■ ABOUT THIS EXERCISE
Up to and including the line that contains "- Basic configuration", repeat the entries below exactly from the first line on. Do not carry over any pictures.

==== DATA PROVIDED

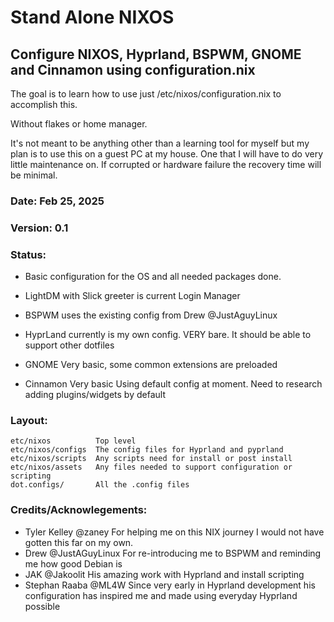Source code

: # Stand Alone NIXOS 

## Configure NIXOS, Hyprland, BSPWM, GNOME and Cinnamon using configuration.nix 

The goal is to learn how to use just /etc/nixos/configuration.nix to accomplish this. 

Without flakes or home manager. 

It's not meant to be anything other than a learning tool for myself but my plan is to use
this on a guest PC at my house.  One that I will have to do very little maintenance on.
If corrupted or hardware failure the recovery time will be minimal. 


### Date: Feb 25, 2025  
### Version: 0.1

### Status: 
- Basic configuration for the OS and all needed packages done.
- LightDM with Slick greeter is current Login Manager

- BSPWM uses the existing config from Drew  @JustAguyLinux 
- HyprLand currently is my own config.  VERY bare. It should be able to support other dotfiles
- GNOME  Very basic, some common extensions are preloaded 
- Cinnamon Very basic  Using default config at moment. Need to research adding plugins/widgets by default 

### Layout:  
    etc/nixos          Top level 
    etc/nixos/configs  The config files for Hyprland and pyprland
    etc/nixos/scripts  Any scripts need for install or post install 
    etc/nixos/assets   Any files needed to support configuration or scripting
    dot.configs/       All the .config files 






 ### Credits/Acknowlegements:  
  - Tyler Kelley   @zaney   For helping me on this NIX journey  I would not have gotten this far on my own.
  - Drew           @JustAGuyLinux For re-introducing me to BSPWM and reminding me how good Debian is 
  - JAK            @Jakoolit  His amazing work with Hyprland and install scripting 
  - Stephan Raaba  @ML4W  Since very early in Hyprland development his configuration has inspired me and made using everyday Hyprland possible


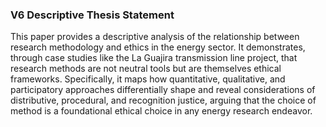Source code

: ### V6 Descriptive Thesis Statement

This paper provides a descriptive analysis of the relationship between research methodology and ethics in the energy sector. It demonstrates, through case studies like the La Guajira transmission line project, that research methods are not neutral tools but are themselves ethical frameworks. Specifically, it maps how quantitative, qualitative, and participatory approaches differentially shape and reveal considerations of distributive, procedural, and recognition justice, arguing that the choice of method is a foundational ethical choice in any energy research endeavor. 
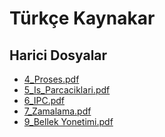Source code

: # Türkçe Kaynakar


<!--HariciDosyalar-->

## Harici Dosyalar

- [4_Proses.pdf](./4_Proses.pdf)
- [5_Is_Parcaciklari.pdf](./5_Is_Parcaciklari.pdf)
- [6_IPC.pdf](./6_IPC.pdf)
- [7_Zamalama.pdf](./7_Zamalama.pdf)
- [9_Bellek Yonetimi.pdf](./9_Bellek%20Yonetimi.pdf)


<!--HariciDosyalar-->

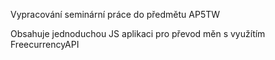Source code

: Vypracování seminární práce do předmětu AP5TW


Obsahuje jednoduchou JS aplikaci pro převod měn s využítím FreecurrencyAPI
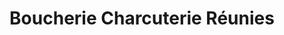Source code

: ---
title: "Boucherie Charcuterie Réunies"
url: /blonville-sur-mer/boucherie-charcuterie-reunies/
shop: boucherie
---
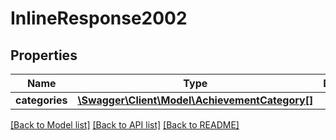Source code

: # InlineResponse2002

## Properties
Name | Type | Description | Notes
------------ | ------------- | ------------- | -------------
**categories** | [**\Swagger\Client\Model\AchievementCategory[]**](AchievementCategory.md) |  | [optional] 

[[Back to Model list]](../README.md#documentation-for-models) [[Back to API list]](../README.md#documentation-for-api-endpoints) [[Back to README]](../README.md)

========

■ WORKED SOLUTION
Source code

: # Stand Alone NIXOS 

## Configure NIXOS, Hyprland, BSPWM, GNOME and Cinnamon using configuration.nix 

The goal is to learn how to use just /etc/nixos/configuration.nix to accomplish this. 

Without flakes or home manager. 

It's not meant to be anything other than a learning tool for myself but my plan is to use
this on a guest PC at my house.  One that I will have to do very little maintenance on.
If corrupted or hardware failure the recovery time will be minimal. 


### Date: Feb 25, 2025  
### Version: 0.1

### Status: 
- Basic configuration for the OS and all needed packages done.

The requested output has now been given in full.